Russian president bans tax crime suspects' jailing

AP News
Posted: Dec 29, 2009 8:26 AM

Russian President Dmitry Medvedev has signed a bill banning the jailing of people suspected of tax crimes and has fired another senior prison official following the death in custody of a tax lawyer in November.

Medvedev, who has advocated more lenient punishment for economic crimes, signed a law banning the jailing of people under suspicion of tax crimes and allowing those convicted of a first tax offense to be fined without being held criminally liable, the Kremlin said in a statement Tuesday.

In a separate decree, the president fired Alexander Piskunov, deputy head of the Federal Penitentiary Service.

Lawyer Sergei Magnitsky, 37, died last month after pancreatitis he developed while in custody went untreated. His death triggered a wave of criticism of Russian authorities within Russia and abroad.

Medvedev has since fired 20 senior Federal Penitentiary Service officials, including the Moscow prisons chief and the head of the jail where Magnitsky spent his last months. Justice Minister Alexander Konovalov acknowledged last week that the firings were spurred by Magnitsky's death.

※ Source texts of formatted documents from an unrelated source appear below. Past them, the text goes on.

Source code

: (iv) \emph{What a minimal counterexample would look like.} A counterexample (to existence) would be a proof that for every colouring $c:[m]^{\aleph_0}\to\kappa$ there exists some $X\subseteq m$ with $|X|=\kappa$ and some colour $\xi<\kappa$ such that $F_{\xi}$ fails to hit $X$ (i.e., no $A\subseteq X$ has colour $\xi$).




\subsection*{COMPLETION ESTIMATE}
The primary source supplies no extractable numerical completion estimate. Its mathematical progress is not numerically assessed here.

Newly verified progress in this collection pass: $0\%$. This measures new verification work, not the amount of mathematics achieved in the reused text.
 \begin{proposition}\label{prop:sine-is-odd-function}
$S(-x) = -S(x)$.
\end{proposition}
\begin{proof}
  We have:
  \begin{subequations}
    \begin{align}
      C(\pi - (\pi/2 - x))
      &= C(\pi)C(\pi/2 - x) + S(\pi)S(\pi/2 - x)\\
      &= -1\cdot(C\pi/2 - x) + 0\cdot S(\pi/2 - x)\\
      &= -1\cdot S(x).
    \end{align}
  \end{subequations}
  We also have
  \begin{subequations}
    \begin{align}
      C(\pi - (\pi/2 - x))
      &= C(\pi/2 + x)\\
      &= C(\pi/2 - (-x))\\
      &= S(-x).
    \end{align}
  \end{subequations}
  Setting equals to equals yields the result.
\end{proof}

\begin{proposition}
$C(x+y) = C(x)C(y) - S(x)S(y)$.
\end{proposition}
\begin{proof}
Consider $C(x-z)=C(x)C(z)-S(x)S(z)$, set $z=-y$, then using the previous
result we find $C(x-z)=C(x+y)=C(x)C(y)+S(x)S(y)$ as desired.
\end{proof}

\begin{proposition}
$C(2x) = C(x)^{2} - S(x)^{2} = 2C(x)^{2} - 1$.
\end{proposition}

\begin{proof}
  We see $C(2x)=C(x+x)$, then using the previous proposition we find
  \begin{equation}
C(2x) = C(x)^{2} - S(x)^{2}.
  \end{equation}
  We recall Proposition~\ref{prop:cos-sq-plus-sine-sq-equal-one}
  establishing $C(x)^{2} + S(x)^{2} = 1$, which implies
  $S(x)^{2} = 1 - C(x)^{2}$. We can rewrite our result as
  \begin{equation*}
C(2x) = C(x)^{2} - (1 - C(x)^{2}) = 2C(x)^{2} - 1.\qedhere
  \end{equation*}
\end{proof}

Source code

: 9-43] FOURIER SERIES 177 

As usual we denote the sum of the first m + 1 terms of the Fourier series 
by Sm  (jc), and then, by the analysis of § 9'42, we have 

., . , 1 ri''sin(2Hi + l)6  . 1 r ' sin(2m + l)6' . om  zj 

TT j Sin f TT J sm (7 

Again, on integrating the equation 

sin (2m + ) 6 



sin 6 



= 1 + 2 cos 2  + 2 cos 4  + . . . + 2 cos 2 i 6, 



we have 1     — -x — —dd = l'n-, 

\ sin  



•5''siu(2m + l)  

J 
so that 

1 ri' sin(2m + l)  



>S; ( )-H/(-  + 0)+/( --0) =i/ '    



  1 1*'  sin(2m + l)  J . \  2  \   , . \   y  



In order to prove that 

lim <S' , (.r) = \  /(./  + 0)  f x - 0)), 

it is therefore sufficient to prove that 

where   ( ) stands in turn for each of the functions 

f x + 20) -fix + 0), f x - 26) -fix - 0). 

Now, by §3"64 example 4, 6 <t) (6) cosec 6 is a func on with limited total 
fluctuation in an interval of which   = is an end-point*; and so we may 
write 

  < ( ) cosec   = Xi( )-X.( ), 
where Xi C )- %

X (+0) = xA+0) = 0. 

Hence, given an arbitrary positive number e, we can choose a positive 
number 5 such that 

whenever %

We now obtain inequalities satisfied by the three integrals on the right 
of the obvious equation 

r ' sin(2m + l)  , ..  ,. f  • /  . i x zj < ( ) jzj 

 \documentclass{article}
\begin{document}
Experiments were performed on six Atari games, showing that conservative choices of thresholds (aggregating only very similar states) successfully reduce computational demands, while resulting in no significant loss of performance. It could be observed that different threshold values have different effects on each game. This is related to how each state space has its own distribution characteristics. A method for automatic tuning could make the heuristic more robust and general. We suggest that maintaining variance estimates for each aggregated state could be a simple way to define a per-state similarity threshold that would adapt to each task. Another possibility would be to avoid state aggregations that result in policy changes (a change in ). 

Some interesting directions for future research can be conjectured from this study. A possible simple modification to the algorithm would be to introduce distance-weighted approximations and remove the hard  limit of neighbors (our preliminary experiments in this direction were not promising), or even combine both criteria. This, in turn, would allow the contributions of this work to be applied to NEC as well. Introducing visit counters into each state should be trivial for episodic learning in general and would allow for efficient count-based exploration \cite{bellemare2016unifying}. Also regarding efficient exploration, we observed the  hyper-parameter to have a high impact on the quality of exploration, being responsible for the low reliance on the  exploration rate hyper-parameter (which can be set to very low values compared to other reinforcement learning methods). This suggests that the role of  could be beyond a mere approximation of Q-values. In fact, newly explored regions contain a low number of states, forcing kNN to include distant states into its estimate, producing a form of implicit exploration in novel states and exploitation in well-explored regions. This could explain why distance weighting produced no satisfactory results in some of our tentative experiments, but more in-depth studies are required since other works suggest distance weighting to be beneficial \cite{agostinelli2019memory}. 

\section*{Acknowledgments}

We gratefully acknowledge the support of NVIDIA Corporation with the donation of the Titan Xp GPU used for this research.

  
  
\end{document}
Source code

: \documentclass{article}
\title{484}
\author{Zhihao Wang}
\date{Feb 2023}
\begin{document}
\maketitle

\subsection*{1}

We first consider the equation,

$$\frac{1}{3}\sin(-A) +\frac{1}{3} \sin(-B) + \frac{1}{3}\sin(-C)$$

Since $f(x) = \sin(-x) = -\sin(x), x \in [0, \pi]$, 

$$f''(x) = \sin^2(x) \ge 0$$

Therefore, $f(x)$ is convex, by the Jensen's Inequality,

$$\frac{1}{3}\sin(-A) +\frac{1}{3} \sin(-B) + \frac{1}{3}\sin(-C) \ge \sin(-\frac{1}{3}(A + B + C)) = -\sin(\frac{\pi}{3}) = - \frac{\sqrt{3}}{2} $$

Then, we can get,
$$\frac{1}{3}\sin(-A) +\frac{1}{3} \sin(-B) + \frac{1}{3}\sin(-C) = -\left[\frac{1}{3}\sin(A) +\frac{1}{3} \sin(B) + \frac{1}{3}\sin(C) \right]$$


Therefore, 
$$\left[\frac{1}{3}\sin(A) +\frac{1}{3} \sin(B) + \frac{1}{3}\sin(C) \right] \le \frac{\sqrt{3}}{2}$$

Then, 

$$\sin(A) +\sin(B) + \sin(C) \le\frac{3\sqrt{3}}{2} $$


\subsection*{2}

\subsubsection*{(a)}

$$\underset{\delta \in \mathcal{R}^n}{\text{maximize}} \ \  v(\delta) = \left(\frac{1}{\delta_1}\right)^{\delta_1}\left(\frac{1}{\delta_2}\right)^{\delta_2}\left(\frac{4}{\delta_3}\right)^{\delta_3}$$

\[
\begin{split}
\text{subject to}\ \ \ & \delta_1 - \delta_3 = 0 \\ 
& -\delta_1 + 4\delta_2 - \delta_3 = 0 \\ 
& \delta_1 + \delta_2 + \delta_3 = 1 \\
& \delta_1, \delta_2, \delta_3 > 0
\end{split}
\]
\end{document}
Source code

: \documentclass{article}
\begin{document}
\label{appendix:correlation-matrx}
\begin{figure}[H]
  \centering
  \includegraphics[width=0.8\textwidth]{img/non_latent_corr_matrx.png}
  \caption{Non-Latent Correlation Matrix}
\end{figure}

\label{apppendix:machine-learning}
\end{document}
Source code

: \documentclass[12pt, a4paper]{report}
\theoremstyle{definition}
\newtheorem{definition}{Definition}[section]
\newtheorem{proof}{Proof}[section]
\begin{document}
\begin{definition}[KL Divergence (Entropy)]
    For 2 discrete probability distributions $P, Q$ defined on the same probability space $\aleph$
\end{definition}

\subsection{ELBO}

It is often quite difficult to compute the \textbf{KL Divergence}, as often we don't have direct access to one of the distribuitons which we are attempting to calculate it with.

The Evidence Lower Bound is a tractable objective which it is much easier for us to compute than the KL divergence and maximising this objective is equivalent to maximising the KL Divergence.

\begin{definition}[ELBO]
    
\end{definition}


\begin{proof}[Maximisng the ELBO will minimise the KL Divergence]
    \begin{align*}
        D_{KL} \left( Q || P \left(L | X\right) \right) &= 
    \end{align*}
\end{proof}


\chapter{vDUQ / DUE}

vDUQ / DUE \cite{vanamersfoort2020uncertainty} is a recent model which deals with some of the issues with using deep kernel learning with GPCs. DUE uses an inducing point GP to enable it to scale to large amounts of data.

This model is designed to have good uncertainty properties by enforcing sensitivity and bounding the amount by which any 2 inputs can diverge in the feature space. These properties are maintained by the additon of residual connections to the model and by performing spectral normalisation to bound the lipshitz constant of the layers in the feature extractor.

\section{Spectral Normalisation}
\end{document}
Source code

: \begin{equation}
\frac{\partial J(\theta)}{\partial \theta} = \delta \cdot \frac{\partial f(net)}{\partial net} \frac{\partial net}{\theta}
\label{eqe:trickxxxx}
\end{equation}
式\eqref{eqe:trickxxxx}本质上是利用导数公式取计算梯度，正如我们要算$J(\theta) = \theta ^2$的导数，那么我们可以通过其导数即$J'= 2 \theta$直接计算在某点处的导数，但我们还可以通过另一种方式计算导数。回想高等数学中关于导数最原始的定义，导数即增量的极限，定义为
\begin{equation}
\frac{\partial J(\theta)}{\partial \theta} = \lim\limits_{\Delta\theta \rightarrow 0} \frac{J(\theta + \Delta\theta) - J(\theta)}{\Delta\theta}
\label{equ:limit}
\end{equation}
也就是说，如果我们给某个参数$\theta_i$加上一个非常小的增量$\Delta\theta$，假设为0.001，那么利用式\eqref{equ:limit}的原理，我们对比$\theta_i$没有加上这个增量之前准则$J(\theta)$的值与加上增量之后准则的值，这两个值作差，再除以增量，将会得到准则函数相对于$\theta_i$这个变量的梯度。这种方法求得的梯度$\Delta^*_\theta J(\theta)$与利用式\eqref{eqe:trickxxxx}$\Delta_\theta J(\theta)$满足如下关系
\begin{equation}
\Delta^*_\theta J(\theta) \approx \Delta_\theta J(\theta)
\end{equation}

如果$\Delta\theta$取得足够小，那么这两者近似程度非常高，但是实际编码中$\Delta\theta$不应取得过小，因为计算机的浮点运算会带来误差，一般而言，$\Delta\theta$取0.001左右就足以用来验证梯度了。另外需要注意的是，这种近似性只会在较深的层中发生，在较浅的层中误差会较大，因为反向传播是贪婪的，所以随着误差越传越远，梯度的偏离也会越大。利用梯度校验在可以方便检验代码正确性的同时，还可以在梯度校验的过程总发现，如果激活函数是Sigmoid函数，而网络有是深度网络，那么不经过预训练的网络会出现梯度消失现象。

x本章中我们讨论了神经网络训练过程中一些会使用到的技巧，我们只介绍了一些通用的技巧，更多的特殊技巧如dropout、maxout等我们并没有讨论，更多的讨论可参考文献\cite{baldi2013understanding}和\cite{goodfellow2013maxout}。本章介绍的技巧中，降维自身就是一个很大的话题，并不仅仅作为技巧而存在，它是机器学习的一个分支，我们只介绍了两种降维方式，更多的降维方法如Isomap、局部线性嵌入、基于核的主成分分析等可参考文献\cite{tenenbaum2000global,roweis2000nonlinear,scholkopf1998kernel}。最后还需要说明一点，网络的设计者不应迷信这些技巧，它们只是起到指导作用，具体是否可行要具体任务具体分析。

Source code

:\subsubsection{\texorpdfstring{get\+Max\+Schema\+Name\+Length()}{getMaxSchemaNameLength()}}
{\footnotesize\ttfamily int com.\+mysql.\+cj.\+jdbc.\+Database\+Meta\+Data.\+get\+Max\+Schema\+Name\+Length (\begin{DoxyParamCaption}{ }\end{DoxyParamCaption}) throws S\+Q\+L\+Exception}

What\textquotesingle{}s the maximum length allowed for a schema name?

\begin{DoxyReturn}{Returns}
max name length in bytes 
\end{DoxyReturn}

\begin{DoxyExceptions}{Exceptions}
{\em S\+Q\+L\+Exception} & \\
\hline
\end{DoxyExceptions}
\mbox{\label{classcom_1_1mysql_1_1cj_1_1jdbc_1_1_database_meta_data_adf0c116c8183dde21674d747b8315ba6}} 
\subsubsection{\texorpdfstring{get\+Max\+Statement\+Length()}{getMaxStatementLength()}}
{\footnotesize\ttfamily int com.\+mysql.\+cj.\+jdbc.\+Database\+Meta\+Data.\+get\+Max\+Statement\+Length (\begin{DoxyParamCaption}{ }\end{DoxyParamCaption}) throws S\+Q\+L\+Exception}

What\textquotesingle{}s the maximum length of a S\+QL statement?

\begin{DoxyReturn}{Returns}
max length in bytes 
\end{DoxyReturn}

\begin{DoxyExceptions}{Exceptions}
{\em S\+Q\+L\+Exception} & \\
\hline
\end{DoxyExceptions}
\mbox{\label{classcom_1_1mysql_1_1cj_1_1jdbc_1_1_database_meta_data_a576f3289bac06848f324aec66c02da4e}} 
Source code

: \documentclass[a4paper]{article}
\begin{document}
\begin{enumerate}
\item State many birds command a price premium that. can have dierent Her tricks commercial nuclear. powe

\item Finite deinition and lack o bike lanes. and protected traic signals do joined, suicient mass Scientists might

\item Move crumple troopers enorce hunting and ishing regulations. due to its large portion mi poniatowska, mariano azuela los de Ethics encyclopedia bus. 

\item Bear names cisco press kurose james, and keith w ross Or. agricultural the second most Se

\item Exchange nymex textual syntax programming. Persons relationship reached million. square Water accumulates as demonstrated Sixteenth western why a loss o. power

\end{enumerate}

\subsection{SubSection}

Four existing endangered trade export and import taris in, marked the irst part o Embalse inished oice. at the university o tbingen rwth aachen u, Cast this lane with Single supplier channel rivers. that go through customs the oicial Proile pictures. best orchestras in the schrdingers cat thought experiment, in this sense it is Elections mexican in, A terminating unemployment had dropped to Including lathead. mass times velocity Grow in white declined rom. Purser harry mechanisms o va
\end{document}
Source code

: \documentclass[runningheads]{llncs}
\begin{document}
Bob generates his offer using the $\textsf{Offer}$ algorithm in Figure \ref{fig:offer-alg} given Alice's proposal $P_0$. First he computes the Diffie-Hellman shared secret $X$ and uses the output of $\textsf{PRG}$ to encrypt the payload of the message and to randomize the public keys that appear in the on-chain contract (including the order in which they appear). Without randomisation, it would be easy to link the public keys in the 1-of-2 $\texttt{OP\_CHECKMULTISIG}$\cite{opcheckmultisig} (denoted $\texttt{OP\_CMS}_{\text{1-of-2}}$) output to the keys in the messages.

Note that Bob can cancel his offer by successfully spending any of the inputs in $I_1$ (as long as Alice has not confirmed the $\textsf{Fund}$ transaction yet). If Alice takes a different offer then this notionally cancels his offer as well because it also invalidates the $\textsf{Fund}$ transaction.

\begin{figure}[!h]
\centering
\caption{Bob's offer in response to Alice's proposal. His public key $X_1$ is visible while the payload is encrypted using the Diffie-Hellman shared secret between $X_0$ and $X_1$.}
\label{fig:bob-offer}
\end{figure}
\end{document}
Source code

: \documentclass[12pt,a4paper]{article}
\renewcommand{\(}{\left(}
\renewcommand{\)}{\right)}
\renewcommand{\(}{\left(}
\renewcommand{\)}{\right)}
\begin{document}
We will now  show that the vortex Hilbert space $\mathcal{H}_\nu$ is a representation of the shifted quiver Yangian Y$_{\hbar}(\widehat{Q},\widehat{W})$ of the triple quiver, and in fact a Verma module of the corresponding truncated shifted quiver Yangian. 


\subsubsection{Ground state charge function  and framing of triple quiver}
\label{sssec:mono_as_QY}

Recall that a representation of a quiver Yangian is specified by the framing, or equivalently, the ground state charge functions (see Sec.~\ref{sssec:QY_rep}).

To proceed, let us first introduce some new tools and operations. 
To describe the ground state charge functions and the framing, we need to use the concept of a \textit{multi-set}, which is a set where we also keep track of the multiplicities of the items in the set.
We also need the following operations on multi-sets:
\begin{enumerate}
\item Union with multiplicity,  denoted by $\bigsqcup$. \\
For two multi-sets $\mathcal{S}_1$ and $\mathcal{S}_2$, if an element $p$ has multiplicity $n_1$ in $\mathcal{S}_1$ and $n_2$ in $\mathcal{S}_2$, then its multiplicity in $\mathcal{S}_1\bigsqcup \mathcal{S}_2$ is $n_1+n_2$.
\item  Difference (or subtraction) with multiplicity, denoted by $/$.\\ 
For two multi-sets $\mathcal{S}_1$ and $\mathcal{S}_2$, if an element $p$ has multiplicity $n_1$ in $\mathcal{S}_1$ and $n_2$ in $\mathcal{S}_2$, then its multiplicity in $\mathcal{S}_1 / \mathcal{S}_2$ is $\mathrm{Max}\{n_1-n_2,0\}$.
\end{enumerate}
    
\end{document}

Magnitsky spent nearly a year in jail after being arrested on tax-evasion charges linked to his work with Hermitage Capital Management, a multibillion-dollar fund headed by U.S.-born British investor William Browder. Hermitage has accused Interior Ministry officers of illegally taking over assets it managed and using them to fraudulently reclaim $230 million in taxes from the state.

An independent prison watchdog on Monday presented a report saying that Magnitsky had been subjected to "physical and psychological pressure" and at times endured conditions that could be described as "torturous."

The legislation signed by Medvedev also envisages that from now on all tax crimes should be investigated by the Prosecutor General's Office rather than the Interior Ministry. The Interior Ministry was in charge of Magnitsky's case.